Gather up what you want to get rid of, clean it up, make sure it works and figure out how much you want to sell it for. Some items that tend to do well include:

  • furniture
  • tools
  • purses
  • kitchen items
  • electronics
  • fishing gear
  • camping supplies
  • holiday décor

Side note: garage sales are a great place to buy holiday décor, china and crystal. Don’t ever pay retail again!

As you’re setting up your sale, think about your favorite retail outlet and how easy (or difficult) it to shop there. Kitchen supplies are rarely mixed in with clothing or toys, for example. Organizing your sale in a similar fashion makes it easier for people to find what they want. Hanging up clothes will get you more sales than piling them on a sheet on your lawn. Tree branches and fences can make great display stands if you don’t have a portable rack.

Price everything you can so people don’t have to guess or ask — that extra step will diminish sales. To make it easier on you and your customers, use colored stickers to code items by price (e.g. red=$1, green=$5, blue=$10, yellow=make an offer).

Since people are going to be arriving at your home pretty early in the morning, you’ll want to do as much set-up as possible the night before. Borrow folding tables from your friends and set them up in your garage with items already priced and nicely displayed. Then, in the morning, all you have to do is open your garage door and move the tables onto your driveway.

Get a cash box or apron, and fill it with ones, fives and coin change. You don’t want to lose a sale because you can’t break a twenty.

(Sidebar) Kid Opp: Garage sales are a great way for your kids to learn about money, business and the art of letting go. Let them choose what they’re willing to sell and set them up in their own mini-store. They can also set up a lemonade or cookie stand, work up a budget for supplies and then keep any profits.

Be Willing to Negotiate

Your goal is to get rid of items you no longer need, not to get rich, so figure out ahead of time how low you’ll go on your treasures. As the day gets longer, you’ll most likely need to revisit that number.
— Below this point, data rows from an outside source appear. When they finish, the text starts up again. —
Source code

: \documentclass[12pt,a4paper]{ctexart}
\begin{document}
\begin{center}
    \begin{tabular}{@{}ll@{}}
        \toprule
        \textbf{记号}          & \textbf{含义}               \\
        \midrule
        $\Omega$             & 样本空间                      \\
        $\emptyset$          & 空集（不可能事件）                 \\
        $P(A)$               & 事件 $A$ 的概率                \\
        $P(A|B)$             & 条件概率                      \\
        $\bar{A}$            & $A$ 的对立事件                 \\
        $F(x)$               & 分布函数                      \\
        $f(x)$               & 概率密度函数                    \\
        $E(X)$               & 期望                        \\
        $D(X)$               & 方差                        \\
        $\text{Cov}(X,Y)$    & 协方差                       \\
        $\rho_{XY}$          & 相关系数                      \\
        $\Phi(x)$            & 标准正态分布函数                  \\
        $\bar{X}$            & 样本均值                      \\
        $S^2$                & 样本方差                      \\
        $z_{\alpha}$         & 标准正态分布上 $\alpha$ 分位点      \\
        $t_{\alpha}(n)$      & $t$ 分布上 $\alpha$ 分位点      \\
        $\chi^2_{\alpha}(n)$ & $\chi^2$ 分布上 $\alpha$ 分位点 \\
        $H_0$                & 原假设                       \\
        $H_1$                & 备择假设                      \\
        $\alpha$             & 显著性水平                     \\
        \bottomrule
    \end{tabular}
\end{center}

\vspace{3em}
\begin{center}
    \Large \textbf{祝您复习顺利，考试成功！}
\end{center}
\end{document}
Don’t over-price, thinking people will negotiate. Many shoppers aren’t comfortable doing that. They’ll simply look at the price and move on to the next house.

With art, remember that most people are buying the frame. If you want to sell “real” art or jewelry or anything else that needs to be appraised, go to a reputable dealer.
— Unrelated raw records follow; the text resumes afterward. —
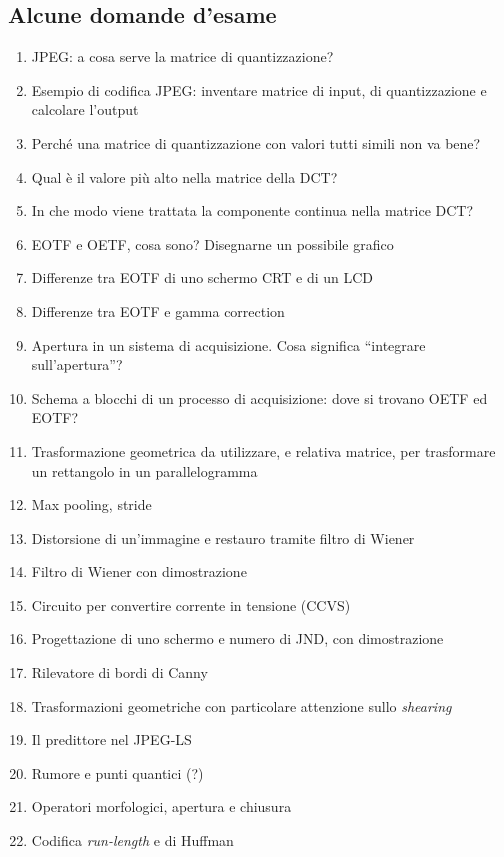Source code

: \documentclass[a4paper,11pt]{article}
\begin{document}
\begin{appendices}
\section{Alcune domande d'esame}
\begin{enumerate}
    \item JPEG: a cosa serve la matrice di quantizzazione?
    \item Esempio di codifica JPEG: inventare matrice di input, di quantizzazione e calcolare l'output
    \item Perché una matrice di quantizzazione con valori tutti simili non va bene?
    \item Qual è il valore più alto nella matrice della DCT?
    \item In che modo viene trattata la componente continua nella matrice DCT?
    \item EOTF e OETF, cosa sono? Disegnarne un possibile grafico
    \item Differenze tra EOTF di uno schermo CRT e di un LCD
    \item Differenze tra EOTF e gamma correction
    \item Apertura in un sistema di acquisizione. Cosa significa ``integrare sull'apertura''?
    \item Schema a blocchi di un processo di acquisizione: dove si trovano OETF ed EOTF?
    \item Trasformazione geometrica da utilizzare, e relativa matrice, per trasformare un rettangolo in un parallelogramma
    \item Max pooling, stride
    \item Distorsione di un'immagine e restauro tramite filtro di Wiener
    \item Filtro di Wiener con dimostrazione
    \item Circuito per convertire corrente in tensione (CCVS)
    \item Progettazione di uno schermo e numero di JND, con dimostrazione
    \item Rilevatore di bordi di Canny
    \item Trasformazioni geometriche con particolare attenzione sullo \textit{shearing}
    \item Il predittore nel JPEG-LS
    \item Rumore e punti quantici (?)
    \item Operatori morfologici, apertura e chiusura
    \item Codifica \textit{run-length} e di Huffman

\end{enumerate}
\end{appendices}
\end{document}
Set aside a free area (with big signs) — you can even put things that don’t work there as some people may have more skills than you do to fix them. Just be sure to let shoppers know they don’t work so you’re not messing up your deal-scoring karma.
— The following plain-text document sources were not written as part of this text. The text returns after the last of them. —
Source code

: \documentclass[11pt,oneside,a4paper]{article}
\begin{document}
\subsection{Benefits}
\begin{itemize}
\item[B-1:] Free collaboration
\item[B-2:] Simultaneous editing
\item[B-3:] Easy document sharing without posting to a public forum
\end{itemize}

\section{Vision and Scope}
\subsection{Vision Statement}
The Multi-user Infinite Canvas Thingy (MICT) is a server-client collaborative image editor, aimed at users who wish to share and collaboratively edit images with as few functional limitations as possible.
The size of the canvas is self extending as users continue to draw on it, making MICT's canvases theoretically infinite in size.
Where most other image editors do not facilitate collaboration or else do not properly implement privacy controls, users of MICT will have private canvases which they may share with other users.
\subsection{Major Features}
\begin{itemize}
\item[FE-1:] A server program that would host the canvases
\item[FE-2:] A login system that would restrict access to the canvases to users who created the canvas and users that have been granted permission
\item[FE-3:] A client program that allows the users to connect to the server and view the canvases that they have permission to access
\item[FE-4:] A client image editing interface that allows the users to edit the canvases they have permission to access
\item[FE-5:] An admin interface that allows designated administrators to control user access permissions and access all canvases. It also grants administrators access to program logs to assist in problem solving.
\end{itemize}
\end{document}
Consider offering everything half off an hour or so before the sale ends. And let people know that with your signage. If they really want it, they’ll know they need to grab it then, or if they kind of want it, they might consider coming back later in the day.

The Aftermath

When you’re done with your sale, the last thing you’re going to want to do is put everything you didn’t sell away again. Many non-profit organizations will come pick up your leftovers, but you’ll want to make arrangements ahead of time, saving yourself the hassle of using your garage (or living room) as a storage area while you wait for them to show up. Just make sure they’ll take the category of item you have to donate. And don't make them pick through your junk. If it doesn’t work, dispose of it. 

Craigslist.org and Freecycle.org are free, convenient ways to find people looking for what you have to sell or give away. And DontTrashNevada.org has extensive information on how to properly dispose of hazardous waste and larger items. Do not, we repeat, do not, think of dumping them on public lands. This is not only bad for the environment, it carries a hefty fine.

 

The Bottom Line

Garage sales can be quite profitable, but they’re also a lot of work. Depending on what you need to get rid of, it might be easier to just donate it all to a local charity. Just keep in mind that many non-profit organizations are low on space and often can’t take larger items. Make sure to call first.